Class FileResourceCrawler

java.lang.Object
org.apache.tika.batch.FileResourceCrawler
All Implemented Interfaces:
Callable<IFileProcessorFutureResult>
Direct Known Subclasses:
FSDirectoryCrawler, FSListCrawler

public abstract class FileResourceCrawler extends Object implements Callable<IFileProcessorFutureResult>
  • Field Details

  • Constructor Details

    • FileResourceCrawler

      public FileResourceCrawler(ArrayBlockingQueue<FileResource> queue, int numConsumers)
      Parameters:
      queue - shared queue
      numConsumers - number of consumers (needs to know how many poisons to add when done)
  • Method Details

    • start

      public abstract void start() throws InterruptedException
      Implement this to control the addition of FileResources. Call tryToAdd(org.apache.tika.batch.FileResource) to add FileResources to the queue.
      Throws:
      InterruptedException
    • call

      public org.apache.tika.batch.FileResourceCrawlerFutureResult call()
      Specified by:
      call in interface Callable<IFileProcessorFutureResult>
    • tryToAdd

      protected int tryToAdd(FileResource fileResource) throws InterruptedException
      Parameters:
      fileResource - resource to add
      Returns:
      int status of the attempt (SKIPPED, ADDED, STOP_NOW) to add the resource to the queue.
      Throws:
      InterruptedException
    • isActive

      public boolean isActive()
      If the crawler stops for any reason, it is no longer active.
      Returns:
      whether crawler is active or not
    • setMaxConsecWaitInMillis

      public void setMaxConsecWaitInMillis(long maxConsecWaitInMillis)
    • setDocumentSelector

      public void setDocumentSelector(DocumentSelector documentSelector)
    • getConsidered

      public int getConsidered()
    • select

      protected boolean select(Metadata m)
    • setMaxFilesToAdd

      public void setMaxFilesToAdd(int maxFilesToAdd)
      Maximum number of files to add.
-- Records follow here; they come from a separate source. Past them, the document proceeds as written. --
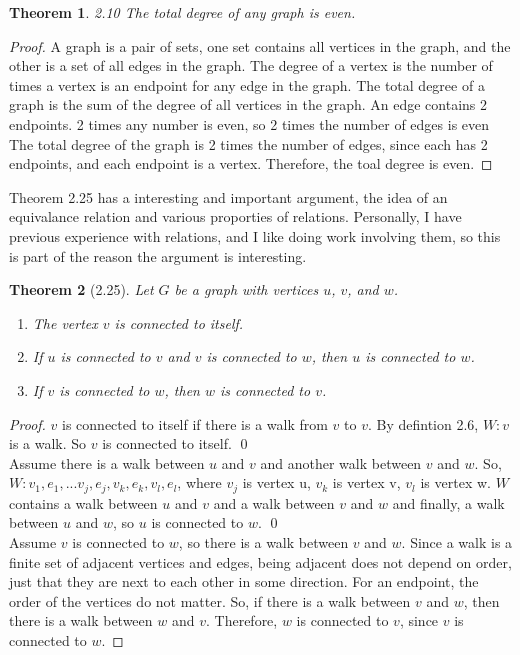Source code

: \documentclass{article}
\newtheorem*{thm}{Theorem}
\begin{document}
\begin{description}
		\begin{thm}2.10     The total degree of any graph is even.\end{thm}
 		 \begin{proof}  A graph is a pair of sets, one set contains all vertices in the graph, and the other is a set of all edges in the graph.
       				The degree of a vertex is the number of times a vertex is an endpoint for any edge in the graph. 
				The total degree of a graph is the sum of the degree of all vertices in the graph. 
				An edge contains 2 endpoints. 
				2 times any number is even, so 2 times the number of edges is even 
				The total degree of the graph is 2 times the number of edges, since each has 2 endpoints, and each endpoint is a vertex. 
       				Therefore, the toal degree is even.  \end{proof}

		Theorem 2.25 has a interesting and important argument, the idea of an equivalance relation and various proporties of relations.	
		Personally, I have previous experience with relations, and I like doing work involving them, so this is part of the reason the argument
		is interesting. 

		\begin{thm}[2.25]
		          Let $G$ be a graph with vertices $u$, $v$, and $w$.
        	  \begin{enumerate}
        	    \item The vertex $v$ is connected to itself.
       		    \item If $u$ is connected to $v$ and $v$ is connected to $w$, then $u$ is connected to $w$.
        	    \item If $v$ is connected to $w$, then $w$ is connected to $v$.
         	 \end{enumerate}
 		 \end{thm}
 		  \begin{proof}
        		$v$ is connected to itself if there is a walk from $v$ to $v$. By defintion 2.6, $W: v$ is a walk. So $v$ is connected to itself. \qed
         		 \\
         		Assume there is a walk between $u$ and $v$ and another walk between $v$ and $w$. 
			So, $W: v_1, e_1, ... v_j, e_j, v_k, e_k, v_l, e_l$, where $v_j$     is vertex u, 
			$v_k$ is vertex v, $v_l$ is vertex w. $W$ contains a walk between $u$ and $v$ and a 
			walk between $v$ and $w$ and finally, a walk between $u    $ and $w$,  so $u$ is connected to $w$. \qed
         		 \\
         		Assume $v$ is connected to $w$, so there is a walk between $v$ and $w$. 
			Since a walk is a finite set of adjacent vertices and edges, being adjacent does not depend on order, 
			just that they are next to each other in some direction. For an endpoint, the order of the vertices do not matter.
			So, if there is a walk between $v$ and $w$, then there is a walk between $w$ and $v$. Therefore, $w$ is connected to $v$, 
			since $v$ is connected to $w$.
 		\end{proof}
	

\end{description}
\end{document}
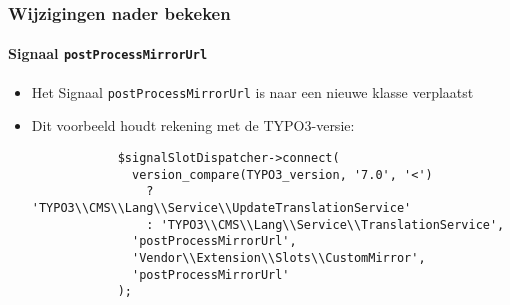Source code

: \begin{frame}[fragile]
	\frametitle{Wijzigingen nader bekeken}
	\framesubtitle{Signaal \texttt{postProcessMirrorUrl}}

	\lstset{basicstyle=\tiny\ttfamily}

	\begin{itemize}

		\item Het Signaal \texttt{postProcessMirrorUrl} is naar een nieuwe klasse verplaatst

		\breakingchange

		\item Dit voorbeeld houdt rekening met de TYPO3-versie:

		\begin{lstlisting}
			$signalSlotDispatcher->connect(
			  version_compare(TYPO3_version, '7.0', '<')
			    ? 'TYPO3\\CMS\\Lang\\Service\\UpdateTranslationService'
			    : 'TYPO3\\CMS\\Lang\\Service\\TranslationService',
			  'postProcessMirrorUrl',
			  'Vendor\\Extension\\Slots\\CustomMirror',
			  'postProcessMirrorUrl'
			);
		\end{lstlisting}

	\end{itemize}

\end{frame}

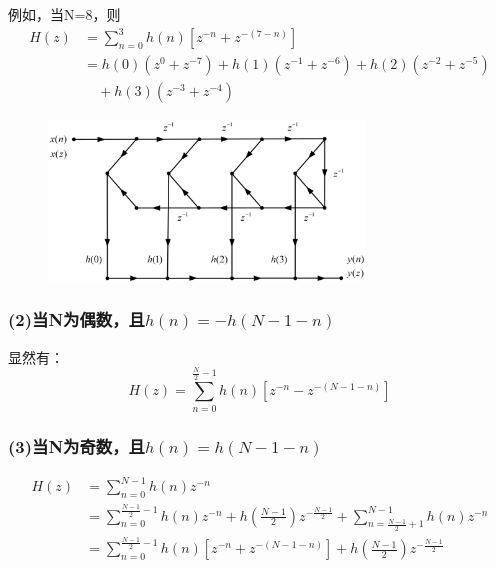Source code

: \documentclass[notheorems,compress,mathserif,table]{beamer}
\newtheorem{example}{例题}
\begin{document}
\begin{frame}[shrink]\frametitle{}%
    例如，当N=8，则
\begin{equation*} \label{eq:1}
\begin{split}
H(z) &= \sum_{n=0}^{3}h(n)\left[ z^{-n}+z^{-(7-n)}\right] \\
     &= h(0)(z^0+z^{-7})+h(1)(z^{-1}+z^{-6})+h(2)(z^{-2}+z^{-5}) \\
     &\quad +h(3)(z^{-3}+z^{-4})
\end{split}
\end{equation*}

    \begin{figure}[h]
        \centering
        \includegraphics[width=0.75\textwidth]{osxxxw.jpg}
    \end{figure}
\end{frame}
\begin{frame}\frametitle{(2)当N为偶数，且$h(n)= -h(N-1-n)$}%
显然有：
    $$H(z) =\sum_{n=0}^{\frac{N}{2}-1}h(n)\left[ z^{-n}-z^{-(N-1-n)}\right]$$

\end{frame}
\begin{frame}\frametitle{(3)当N为奇数，且$h(n)= h(N-1-n)$}%
\begin{equation*} \label{eq:1}
\begin{split}
H(z) &= \sum_{n=0}^{N-1}h(n)z^{-n}\\
&= \sum_{n=0}^{\frac{N-1}{2}-1}h(n)z^{-n}+ h(\frac{N-1}{2})z^{-\frac{N-1}{2}}+
\sum_{n=\frac{N-1}{2}+1}^{N-1}h(n)z^{-n}\\
&= \sum_{n=0}^{\frac{N-1}{2}-1}h(n)\left[ z^{-n}+z^{-(N-1-n)}\right]+h(\frac{N-1}{2})z^{-\frac{N-1}{2}}
\end{split}
\end{equation*}
\end{frame}
\end{document}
If maxFilesToAdd < 0 (default), then this crawler will add all documents.
      Parameters:
      maxFilesToAdd - maximum number of files to add to the queue
    • setMaxFilesToConsider

      public void setMaxFilesToConsider(int maxFilesToConsider)
      Maximum number of files to consider. A file is considered whether or not the DocumentSelector selects a document.

      If maxFilesToConsider < 0 (default), then this crawler will add all documents.

      Parameters:
      maxFilesToConsider - maximum number of files to consider adding to the queue
    • isQueueEmpty

      public boolean isQueueEmpty()
      Use sparingly. This synchronizes on the queue!
      Returns:
      whether this queue contains any non-poison file resources
    • wasTimedOut

      public boolean wasTimedOut()
      Returns whether the crawler timed out while trying to add a resource to the queue.

      If the crawler timed out while trying to add poison, this is not set to true.

      Returns:
      whether this was timed out or not
    • getAdded

      public int getAdded()
      Returns:
      number of files that this crawler added to the queue
    • shutDownNoPoison

      public void shutDownNoPoison()
      Set to true to shut down the FileResourceCrawler without adding poison. Do this only if you've already called another mechanism to request that consumers shut down. This prevents a potential deadlock issue where the crawler is trying to add to the queue, but it is full.